For the foregoing reasons, the judgment of the district court is
AFFIRMED.
I agree with Judge Thacker that the district court correctly granted summary judgment against Maney on qualified-immunity grounds because it was not clearly established on the night in question that Maney's conduct was unconstitutional. Because my analysis of this issue differs somewhat from Judge Thacker's, I write separately regarding that issue.1
The doctrine of qualified immunity “balances two important interests - the need to hold public officials accountable when they exercise power irresponsibly and the need to shield officials from harassment, distraction, and liability when they perform their duties reasonably.” Pearson v. Callahan, 555 U.S. 223, 231 (2009). It “gives government officials breathing room to make reasonable but mistaken judgments, and protects all but the plainly incompetent or those who knowingly violate the law.” Stanton v. Sims, 134 S. Ct. 3, 5 (2013) (per curiam) (internal quotation marks omitted).
In determining whether an officer is entitled to summary judgment on the basis of qualified immunity, courts engage in a two-pronged inquiry.2 See Tolan v. Cotton, 134 S. Ct. 1861, 1865 (2014) (per curiam). The first asks whether the facts, viewed in the light most favorable to the plaintiff, show that the officer's conduct violated a federal right. See Saucier v. Katz, 533 U.S. 194, 201 (2001).
The second prong of the qualified-immunity inquiry asks whether the right was clearly established at the time the violation occurred such that a reasonable person would have known that his conduct was unconstitutional. See Ridpath v. Board of Governors Marshall Univ., 447 F.3d 292, 306 (4th Cir. 2006). “We do not require a case directly on point” in order to conclude that the law was clearly established so long as “existing precedent [has] placed the statutory or constitutional question beyond debate.” Ashcroft v. al–Kidd, 563 U.S. 731, 741 (2011).

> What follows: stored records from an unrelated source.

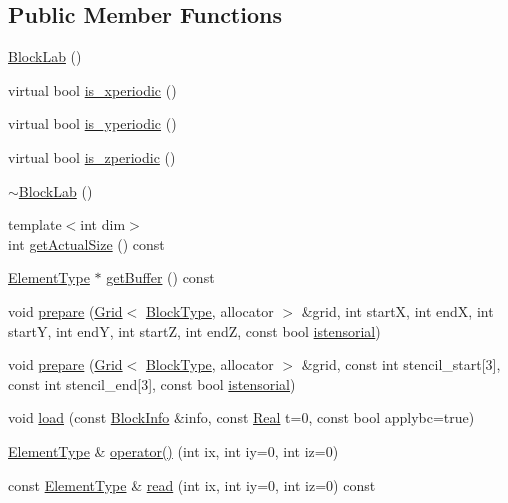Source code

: \subsection*{Public Member Functions}
\begin{DoxyCompactItemize}
\item 
\hyperlink{class_block_lab_a0cb8aec5f42c4b1860be8aa218660087}{Block\+Lab} ()
\item 
virtual bool \hyperlink{class_block_lab_aaf6e3ab940c5c3cf7463bad112527f98}{is\+\_\+xperiodic} ()
\item 
virtual bool \hyperlink{class_block_lab_a5455e54c8e874ee9da6159ea0d1651ed}{is\+\_\+yperiodic} ()
\item 
virtual bool \hyperlink{class_block_lab_a0fd3a720fb3f2f76845ff4323e89bb91}{is\+\_\+zperiodic} ()
\item 
\hyperlink{class_block_lab_a083218471f59c32fccc335759734667d}{$\sim$\+Block\+Lab} ()
\item 
{\footnotesize template$<$int dim$>$ }\\int \hyperlink{class_block_lab_aa45e40066bececd40de75c238c346e79}{get\+Actual\+Size} () const 
\item 
\hyperlink{class_block_lab_accdcd2d5e815a8497e5ef9ae884da6b6}{Element\+Type} $\ast$ \hyperlink{class_block_lab_a4dd07a50f8766b29717b9326e67a9fcd}{get\+Buffer} () const 
\item 
void \hyperlink{class_block_lab_ad529f8c851da336419ad63c25ba76429}{prepare} (\hyperlink{class_grid}{Grid}$<$ \hyperlink{class_block_lab_a745b3c9ac17f6743d11a7085196981a0}{Block\+Type}, allocator $>$ \&grid, int start\+X, int end\+X, int start\+Y, int end\+Y, int start\+Z, int end\+Z, const bool \hyperlink{class_block_lab_ade306bb6935a0ead765444534c2e05db}{istensorial})
\item 
void \hyperlink{class_block_lab_ac6236e1c94d13fa1025c8253b9855a04}{prepare} (\hyperlink{class_grid}{Grid}$<$ \hyperlink{class_block_lab_a745b3c9ac17f6743d11a7085196981a0}{Block\+Type}, allocator $>$ \&grid, const int stencil\+\_\+start\mbox{[}3\mbox{]}, const int stencil\+\_\+end\mbox{[}3\mbox{]}, const bool \hyperlink{class_block_lab_ade306bb6935a0ead765444534c2e05db}{istensorial})
\item 
void \hyperlink{class_block_lab_aefd27fed8fbb1d3d60fe1457ae90f248}{load} (const \hyperlink{struct_block_info}{Block\+Info} \&info, const \hyperlink{_h_d_f5_dumper_8h_a445a5f0e2a34c9d97d69a3c2d1957907}{Real} t=0, const bool applybc=true)
\item 
\hyperlink{class_block_lab_accdcd2d5e815a8497e5ef9ae884da6b6}{Element\+Type} \& \hyperlink{class_block_lab_abd79a09ab5b54cf04bfe25c125ea1edf}{operator()} (int ix, int iy=0, int iz=0)
\item 
const \hyperlink{class_block_lab_accdcd2d5e815a8497e5ef9ae884da6b6}{Element\+Type} \& \hyperlink{class_block_lab_a3e06d4124f7d69923b4ee6345c105cfc}{read} (int ix, int iy=0, int iz=0) const 
\end{DoxyCompactItemize}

A claim that a police officer employed excessive force is analyzed under the Fourth Amendment under an “objective reasonableness” standard. Henry v. Purnell, 652 F.3d 524, 531 (4th Cir. 2011) (en banc); see Graham v. Connor, 490 U.S. 386, 395 (1989) (holding that “all claims that law enforcement officers have used excessive force – deadly or not – in the course of an arrest, investigatory stop, or other ‘seizure’ of a free citizen should be analyzed under the Fourth Amendment and its ‘reasonableness' standard”). The officer's actions do not amount to excessive force if they “are ‘objectively reasonable’ in light of the facts and circumstances confronting [him], without regard to [his] underlying intent or motivation.” Graham, 490 U.S. at 397. In considering the reasonableness of an officer's actions, we must consider the facts at the moment that the challenged force was employed. See Henry, 652 F.3d at 531.

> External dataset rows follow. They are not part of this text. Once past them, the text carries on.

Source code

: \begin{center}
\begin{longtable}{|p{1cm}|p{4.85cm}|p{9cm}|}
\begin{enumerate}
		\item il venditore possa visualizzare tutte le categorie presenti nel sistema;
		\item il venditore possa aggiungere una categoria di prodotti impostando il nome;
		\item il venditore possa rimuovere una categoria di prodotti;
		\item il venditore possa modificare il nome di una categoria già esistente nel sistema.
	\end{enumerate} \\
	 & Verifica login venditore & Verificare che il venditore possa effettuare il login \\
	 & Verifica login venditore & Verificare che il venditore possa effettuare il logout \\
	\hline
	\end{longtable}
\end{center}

Evaluating the reasonableness of the officer's actions “requires a careful balancing of the nature and quality of the intrusion on the individual's Fourth Amendment interests against the countervailing governmental interests at stake.” Graham, 490 U.S. at 396 (internal quotation marks omitted). To properly consider the reasonableness of the force employed we must “view it in full context, with an eye toward the proportionality of the force in light of all the circumstances.” Waterman v. Batton, 393 F.3d 471, 481 (4th Cir. 2005) (internal quotation marks omitted). We also must give “careful attention to the facts and circumstances of each ․ case, including” three factors in particular: “the severity of the crime at issue, whether the suspect poses an immediate threat to the safety of the officers or others, and whether he is actively resisting arrest or attempting to evade arrest by flight.” Graham, 490 U.S. at 396. Moreover, “[t]he calculus of reasonableness must embody allowance for the fact that police officers are often forced to make split-second judgments – in circumstances that are tense, uncertain, and rapidly evolving – about the amount of force that is necessary in a particular situation.” Id. at 396-97.

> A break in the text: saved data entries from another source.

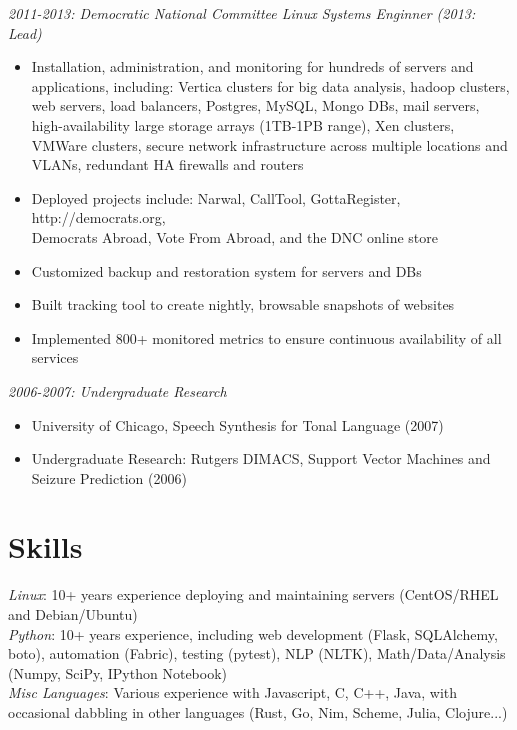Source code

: \documentclass[line]{res} %
\begin{document}
\begin{resume}
    {\sl 2011-2013: Democratic National Committee Linux Systems Enginner (2013: Lead)}
        \begin{itemize}
            \item Installation, administration, and monitoring for hundreds of servers and applications, including: Vertica clusters for big data analysis, hadoop clusters, web servers, load balancers, Postgres, MySQL, Mongo DBs, mail servers, high-availability large storage arrays (1TB-1PB range), Xen clusters, VMWare clusters, secure network infrastructure across multiple locations and VLANs, redundant HA firewalls and routers
            \item Deployed projects include: Narwal, CallTool, GottaRegister, http://democrats.org, \\Democrats Abroad, Vote From Abroad, and the DNC online store
            \item Customized backup and restoration system for servers and DBs
            \item Built tracking tool to create nightly, browsable snapshots of websites
            \item Implemented 800+ monitored metrics to ensure continuous availability of all services
        \end{itemize}

{\sl 2006-2007: Undergraduate Research}
    \begin{itemize} 
        \item University of Chicago, Speech Synthesis for Tonal Language (2007)
        \item Undergraduate Research: Rutgers DIMACS, Support Vector Machines and Seizure Prediction (2006)
    \end{itemize}

\section{Skills}
{\sl Linux}: 10+ years experience deploying and maintaining servers (CentOS/RHEL and Debian/Ubuntu)\\
{\sl Python}: 10+ years experience, including web development (Flask, SQLAlchemy, boto), automation (Fabric), testing (pytest), NLP (NLTK), Math/Data/Analysis (Numpy, SciPy, IPython Notebook) \\
{\sl Misc Languages}: Various experience with Javascript, C, C++, Java, with occasional dabbling in other languages (Rust, Go, Nim, Scheme, Julia, Clojure...)



\end{resume}
\end{document}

Considering these factors in regard to Garrison's actions, I cannot say that a reasonable officer in Garrison's position would have known that his actions violated the Fourth Amendment. To begin, the crimes at issue were violent. The suspect that Officer Garrison was tracking had committed a robbery and assaulted a woman in the process. Indeed, common-law robbery constitutes a felony in North Carolina. See N.C. Gen. Stat. § 14-87.1; see also Parker v. Gerrish, 547 F.3d 1, 9 (1st Cir. 2008) (“Though driving while intoxicated is a serious offense, it does not present a risk of danger to the arresting officer that is presented when an officer confronts a suspect engaged in an offense like robbery or assault.”).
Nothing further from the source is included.